Investigators were on Tuesday pursuing leads that five mysterious deaths, including three by crossbow bolts, may have been a murder-suicide pact among Germans with a reported passion for medieval folklore and weaponry. Police probing the initial triple death said they found the last wills of two of the victims in a hotel room, and no signs of a struggle or involvement of other people.
Germany has been baffled by the macabre case since the trio of corpses was found Saturday in a hotel in the Bavarian town of Passau, followed by Monday's discovery of two dead women across the country in the town of Wittingen. Mass-circulation Bild daily reported that the victims had shared a fascination with the Middle Ages, including knights, jousting, weapons and alchemy.

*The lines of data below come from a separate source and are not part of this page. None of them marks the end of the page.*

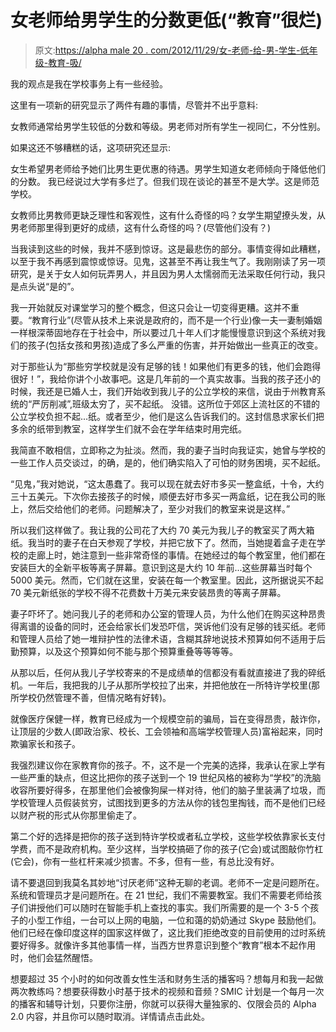 # 女老师给男学生的分数更低(“教育”很烂)

> 原文:[https://alpha male 20 . com/2012/11/29/女-老师-给-男-学生-低年级-教育-吸/](https://alphamale20.com/2012/11/29/female-teachers-give-male-students-lower-grades-education-sucks/)

我的观点是我在学校事务上有一些经验。

这里有一项新的研究显示了两件有趣的事情，尽管并不出乎意料:

女教师通常给男学生较低的分数和等级。男老师对所有学生一视同仁，不分性别。

如果这还不够糟糕的话，这项研究还显示:

女生希望男老师给予她们比男生更优惠的待遇。男学生知道女老师倾向于降低他们的分数。
我已经说过大学有多烂了。但我们现在谈论的甚至不是大学。这是师范学校。

女教师比男教师更缺乏理性和客观性，这有什么奇怪的吗？女学生期望撩头发，从男老师那里得到更好的成绩，这有什么奇怪的吗？(尽管他们没有？)

当我读到这些的时候，我并不感到惊讶。这是最悲伤的部分。事情变得如此糟糕，以至于我不再感到震惊或惊讶。见鬼，这甚至不再让我生气了。我刚刚读了另一项研究，是关于女人如何玩弄男人，并且因为男人太懦弱而无法采取任何行动，我只是点头说“是的”。

我一开始就反对课堂学习的整个概念，但这只会让一切变得更糟。这并不重要。“教育行业”(尽管从技术上来说是政府的，而不是一个行业)像一夫一妻制婚姻一样根深蒂固地存在于社会中，所以要过几十年人们才能慢慢意识到这个系统对我们的孩子(包括女孩和男孩)造成了多么严重的伤害，并开始做出一些真正的改变。

对于那些认为“那些穷学校就是没有足够的钱！如果他们有更多的钱，他们会跑得很好！”，我给你讲个小故事吧。这是几年前的一个真实故事。当我的孩子还小的时候，我还是已婚人士，我们开始收到我儿子的公立学校的来信，说由于州教育系统的“严厉削减”,班级太穷了，买不起纸。
没错。这所位于郊区上流社区的不错的公立学校负担不起...纸。或者至少，他们是这么告诉我们的。这封信恳求家长们把多余的纸带到教室，这样学生们就不会在学年结束时用完纸。

我简直不敢相信，立即称之为扯淡。然而，我的妻子当时向我证实，她曾与学校的一些工作人员交谈过，的确，是的，他们确实陷入了可怕的财务困境，买不起纸。

“见鬼，”我对她说，“这太愚蠢了。我可以现在就去好市多买一整盒纸，十令，大约三十五美元。下次你去接孩子的时候，顺便去好市多买一两盒纸，记在我公司的账上，然后交给他们的老师。问题解决了，至少对我们的教室来说是这样。”

所以我们这样做了。我让我的公司花了大约 70 美元为我儿子的教室买了两大箱纸。我当时的妻子在白天参观了学校，并把它放下了。然而，当她提着盒子走在学校的走廊上时，她注意到一些非常奇怪的事情。在她经过的每个教室里，他们都在安装巨大的全新平板等离子屏幕。意识到这是大约 10 年前...这些屏幕当时每个 5000 美元。然而，它们就在这里，安装在每一个教室里。因此，这所据说买不起 70 美元新纸张的学校不得不花费数十万美元来安装昂贵的等离子屏幕。

妻子吓坏了。她问我儿子的老师和办公室的管理人员，为什么他们在购买这种昂贵得离谱的设备的同时，还会给家长们发恐吓信，哭诉他们没有足够的钱买纸。老师和管理人员给了她一堆辩护性的法律术语，含糊其辞地说技术预算如何不适用于后勤预算，以及这个预算如何不能与那个预算重叠等等等等。

从那以后，任何从我儿子学校寄来的不是成绩单的信都没有看就直接进了我的碎纸机。一年后，我把我的儿子从那所学校拉了出来，并把他放在一所特许学校里(那所学校仍然管理不善，但情况略有好转)。

就像医疗保健一样，教育已经成为一个规模空前的骗局，旨在变得昂贵，敲诈你，让顶层的少数人(即政治家、校长、工会领袖和高端学校管理人员)富裕起来，同时欺骗家长和孩子。

我强烈建议你在家教育你的孩子。不，这不是一个完美的选择，我承认在家上学有一些严重的缺点，但这比把你的孩子送到一个 19 世纪风格的被称为“学校”的洗脑收容所要好得多，在那里他们会被像狗屎一样对待，他们的脑子里装满了垃圾，而学校管理人员假装贫穷，试图找到更多的方法从你的钱包里掏钱，而不是他们已经以财产税的形式从你那里偷走了。

第二个好的选择是把你的孩子送到特许学校或者私立学校，这些学校依靠家长支付学费，而不是政府机构。至少这样，当学校搞砸了你的孩子(它会)或试图敲你竹杠(它会)，你有一些杠杆来减少损害。不多，但有一些，有总比没有好。

请不要退回到我莫名其妙地“讨厌老师”这种无聊的老调。老师不一定是问题所在。系统和管理员才是问题所在。在 21 世纪，我们不需要教室。我们不需要老师给孩子们讲授他们可以随时在智能手机上查找的事实。我们所需要的是一个 3-5 个孩子的小型工作组，一台可以上网的电脑，一位和蔼的奶奶通过 Skype 鼓励他们。他们已经在像印度这样的国家这样做了，这比我们拒绝改变的目前使用的过时系统要好得多。就像许多其他事情一样，当西方世界意识到整个“教育”根本不起作用时，他们会猛然醒悟。

想要超过 35 个小时的如何改善女性生活和财务生活的播客吗？想每月和我一起做两次教练吗？想要获得数小时基于技术的视频和音频？SMIC 计划是一个每月一次的播客和辅导计划，只要你注册，你就可以获得大量独家的、仅限会员的 Alpha 2.0 内容，并且你可以随时取消。详情请点击此处。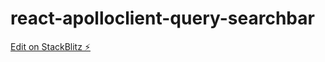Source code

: # react-apolloclient-query-searchbar

[Edit on StackBlitz ⚡️](https://stackblitz.com/edit/react-apolloclient-query-searchbar)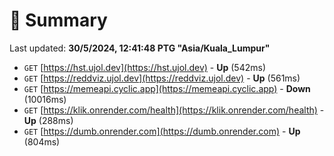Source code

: # 📖 Summary
Last updated: **30/5/2024, 12:41:48 PTG "Asia/Kuala_Lumpur"**

- `GET` [https://hst.ujol.dev](https://hst.ujol.dev) - **Up** (542ms)
- `GET` [https://reddviz.ujol.dev](https://reddviz.ujol.dev) - **Up** (561ms)
- `GET` [https://memeapi.cyclic.app](https://memeapi.cyclic.app) - **Down** (10016ms)
- `GET` [https://klik.onrender.com/health](https://klik.onrender.com/health) - **Up** (288ms)
- `GET` [https://dumb.onrender.com](https://dumb.onrender.com) - **Up** (804ms)

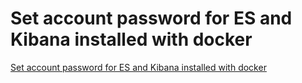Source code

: # Set account password for ES and Kibana installed with docker
[Set account password for ES and Kibana installed with docker](https://aiwithcloud.com/2022/09/19/set_account_password_for_es_and_kibana_installed_with_docker/)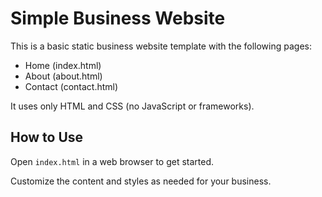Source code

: # Simple Business Website

This is a basic static business website template with the following pages:
- Home (index.html)
- About (about.html)
- Contact (contact.html)

It uses only HTML and CSS (no JavaScript or frameworks).

## How to Use

Open `index.html` in a web browser to get started.

Customize the content and styles as needed for your business.
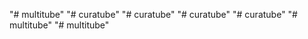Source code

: "# multitube" 
"# curatube" 
"# curatube" 
"# curatube" 
"# curatube" 
"# multitube" 
"# multitube" 
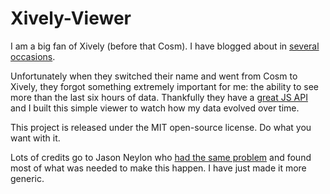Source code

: # Xively-Viewer

I am a big fan of Xively (before that Cosm). I have blogged about in [several][weatherstation] [occasions][pijs-tuto].

Unfortunately when they switched their name and went from Cosm to Xively, they forgot something extremely important for me: the ability to see more than the last six hours of data. Thankfully they have a [great JS  API][xively-api] and I built this simple viewer to watch how my data evolved over time.

This project is released under the MIT open-source license. Do what you want with it. 

Lots of credits go to Jason Neylon who [had the same problem][jason] and found most of what was needed to make this happen. I have just made it more generic.


[weatherstation]: www.tbideas.com/blog/2013/01/connect-your-weather-station-to-Internet
[pijs-tuto]: http://pijs.io/learn/read-data-from-a-weather-station-connected-through-a-serial-port-and-push-to-cosm
[xively-api]: http://xively.github.io/xively-js
[jason]: http://jasonneylon.wordpress.com/2013/05/26/plotting-xively-timeseries-data-using-rickshaw/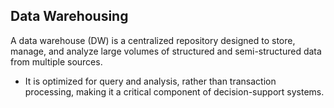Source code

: ## Data Warehousing
A data warehouse (DW) is a centralized repository designed to store, manage, and analyze large volumes of structured and semi-structured data from multiple sources. 
- It is optimized for query and analysis, rather than transaction processing, making it a critical component of decision-support systems.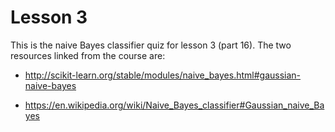 # Lesson 3

This is the naive Bayes classifier quiz for lesson 3 (part 16).  The two resources linked from the course are:

 * http://scikit-learn.org/stable/modules/naive_bayes.html#gaussian-naive-bayes

 * https://en.wikipedia.org/wiki/Naive_Bayes_classifier#Gaussian_naive_Bayes
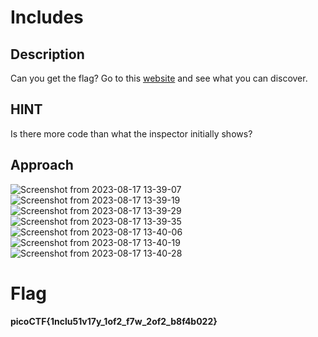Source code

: # Includes

## Description

Can you get the flag? Go to this [website](http://saturn.picoctf.net:58519/) and see what you can discover. 

## HINT

Is there more code than what the inspector initially shows?

## Approach

![Screenshot from 2023-08-17 13-39-07](https://github.com/MohammedHawary/Web-Penetration/assets/94152045/3f17e000-7a0c-42d6-afe4-d9dd73ac87d8)
![Screenshot from 2023-08-17 13-39-19](https://github.com/MohammedHawary/Web-Penetration/assets/94152045/f1d04735-779f-4a6d-b800-9a53032ea368)
![Screenshot from 2023-08-17 13-39-29](https://github.com/MohammedHawary/Web-Penetration/assets/94152045/1867b0b2-44d7-4696-b57f-8d4ca0647953)
![Screenshot from 2023-08-17 13-39-35](https://github.com/MohammedHawary/Web-Penetration/assets/94152045/3c8f694a-4638-4467-9fc4-317db3adb85e)
![Screenshot from 2023-08-17 13-40-06](https://github.com/MohammedHawary/Web-Penetration/assets/94152045/2dff0282-0bf5-463b-b636-e9259d5925f5)
![Screenshot from 2023-08-17 13-40-19](https://github.com/MohammedHawary/Web-Penetration/assets/94152045/8cbc3b3e-8542-4b7d-9c66-d0ea21a194fb)
![Screenshot from 2023-08-17 13-40-28](https://github.com/MohammedHawary/Web-Penetration/assets/94152045/c52d3651-7464-40f0-a87b-386344ace86b)

# Flag

**picoCTF{1nclu51v17y_1of2_f7w_2of2_b8f4b022}**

According to an autopsy report, two of the victims in the Passau hotel room - a man named Torsten W., 53, and a woman called Kerstin E., 33 - were found lying in the double bed, hand-in-hand.
They were killed with crossbow shots to their heads and hearts, the post-mortems found.
The last wills of the couple from Rhineland-Palatinate state were also found in the room, police said.
The other woman, 30-year-old Farina C., lay on the floor, a single crossbow arrow in her neck - not in her chest, as previously reported.
The local prosecutor's office said it was treating the case as a "requested killing and suicide", suggesting Farina C. first shot the couple and then herself.
The three had checked into the riverside hotel Zur Triftsperre, close to the Austrian border, on a rainy Friday night.
Farina C. reportedly paid in advance the 300 euros ($340) for three nights without breakfast before they all disappeared into their room.
The two women were dressed in black, media reports said.
The three were carrying no luggage and returned to the carpark only later to collect the crossbow bags.
Three crossbows were later found in the room, one still packed in its bag.
Bild daily said Torsten W. had for the past five months owned a shop called "Milites Conductius" that sold medieval-style swords, axes, knives, flags and clothing as well as mead, an alcoholic drink made of honey and water.
Tattooed on his arms were symbols of medieval alchemists or natural philosophers, it said.